My World Aids Day Speech

Hi
I’m Rich. Im 35 and have been living with HIV for 2 years now

I have really struggled with this talk.

Initially I thought I would be able to come up with something to say that showed me as a strong and hardy man. A person who had faced his demons, looked them in the eye and come out on the other side a stronger and wiser person.

Initially I felt being a positive speaker was all about putting a positive spin on being positive.

Initially, I wanted you all to like me. To see me as a beacon of hope and strength and as a person who was making a difference.

But that is not what this is about for me. This is not the reason I am being a positive speaker. I don’t want you to either like or dislike me. I just want to say what it is like, for me, to live with HIV.

I wrote a draft speech, which on the surface I was very happy with.
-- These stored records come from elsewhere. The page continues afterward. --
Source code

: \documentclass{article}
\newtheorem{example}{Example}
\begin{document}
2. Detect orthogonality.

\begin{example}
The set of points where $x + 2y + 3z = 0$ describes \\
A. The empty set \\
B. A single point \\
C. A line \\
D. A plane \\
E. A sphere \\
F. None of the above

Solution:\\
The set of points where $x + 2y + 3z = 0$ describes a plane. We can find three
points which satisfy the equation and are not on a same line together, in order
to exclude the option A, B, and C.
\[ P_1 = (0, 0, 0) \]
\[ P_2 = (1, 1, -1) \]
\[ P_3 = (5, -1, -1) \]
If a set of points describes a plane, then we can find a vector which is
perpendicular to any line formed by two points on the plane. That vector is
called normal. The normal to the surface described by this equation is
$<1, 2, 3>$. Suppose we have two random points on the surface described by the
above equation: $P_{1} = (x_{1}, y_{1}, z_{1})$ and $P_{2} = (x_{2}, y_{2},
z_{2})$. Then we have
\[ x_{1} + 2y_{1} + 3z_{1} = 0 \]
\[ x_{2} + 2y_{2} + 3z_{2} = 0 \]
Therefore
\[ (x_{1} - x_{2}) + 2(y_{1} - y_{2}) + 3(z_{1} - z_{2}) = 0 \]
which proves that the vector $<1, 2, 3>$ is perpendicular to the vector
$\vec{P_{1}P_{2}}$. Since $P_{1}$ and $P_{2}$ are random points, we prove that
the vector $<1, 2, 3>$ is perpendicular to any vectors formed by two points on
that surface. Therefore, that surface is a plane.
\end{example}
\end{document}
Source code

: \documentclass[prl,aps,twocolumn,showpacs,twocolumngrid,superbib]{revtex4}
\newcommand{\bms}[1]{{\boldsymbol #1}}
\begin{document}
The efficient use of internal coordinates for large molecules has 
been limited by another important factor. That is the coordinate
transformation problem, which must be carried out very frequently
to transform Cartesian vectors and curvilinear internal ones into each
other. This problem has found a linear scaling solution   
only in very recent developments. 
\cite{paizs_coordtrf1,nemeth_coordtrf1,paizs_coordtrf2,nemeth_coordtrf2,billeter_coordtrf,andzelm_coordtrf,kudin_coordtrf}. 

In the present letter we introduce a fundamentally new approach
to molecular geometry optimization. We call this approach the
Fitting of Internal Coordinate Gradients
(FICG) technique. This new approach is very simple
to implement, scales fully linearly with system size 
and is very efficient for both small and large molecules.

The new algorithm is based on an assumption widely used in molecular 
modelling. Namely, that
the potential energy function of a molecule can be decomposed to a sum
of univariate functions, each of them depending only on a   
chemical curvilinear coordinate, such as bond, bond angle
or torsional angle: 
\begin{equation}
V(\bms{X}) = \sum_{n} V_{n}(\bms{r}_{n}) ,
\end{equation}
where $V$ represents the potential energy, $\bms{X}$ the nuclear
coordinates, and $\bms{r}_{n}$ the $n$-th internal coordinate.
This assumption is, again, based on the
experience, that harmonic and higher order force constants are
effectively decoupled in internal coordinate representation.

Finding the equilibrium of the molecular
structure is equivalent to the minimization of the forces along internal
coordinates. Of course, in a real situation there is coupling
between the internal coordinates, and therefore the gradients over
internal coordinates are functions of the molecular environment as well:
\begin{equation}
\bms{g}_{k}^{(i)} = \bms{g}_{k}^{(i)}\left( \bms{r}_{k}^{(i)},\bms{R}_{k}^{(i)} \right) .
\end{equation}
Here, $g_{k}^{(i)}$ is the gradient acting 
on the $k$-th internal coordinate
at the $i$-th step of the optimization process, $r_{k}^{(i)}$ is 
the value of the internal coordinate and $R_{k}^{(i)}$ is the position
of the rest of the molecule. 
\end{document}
But in reality it contained everything that I felt you guys would want to hear and nothing about how I really felt on the inside.

You see, in all honesty, I don’t think I have yet fully come to terms with being HIV positive.
In all honesty, I don’t think I have even started to come to terms with it.
In all honesty, all I have managed to do for the past 2 years is lie to myself that everything is going ok and that I have not really been affected by my status change.

Don’t get me wrong. I am not in denial
I know I have HIV. I am reminded of it every day in one way or another.
Every time I take my meds.
Every time I think about having sex with my partner, who is HIV negative.
Every time I visit my kids or speak to them on the phone.
Every time I meet  new people.
Every time I apply for a job
And
Every time I feel slightly under the weather
Having HIV is a fact that sits in the back of my mind and whispers and niggles at me continuously and it never seems to go away.

Don’t get me wrong. It is not that I don’t understand what HIV is. I grew up in the don’t die of ignorance era. I had the lectures off my mother. I saw all the news stories and have studied virus physiology in depth during my biochemistry degree. I know how it works from an intimate perspective.

Don’t get me wrong. I also know how I acquired HIV. Another fact which, up until I came to write this speech, I felt was irrelevant. I would like to say that I don’t regret my behavior which lead me to becoming positive but, in all honesty, I do!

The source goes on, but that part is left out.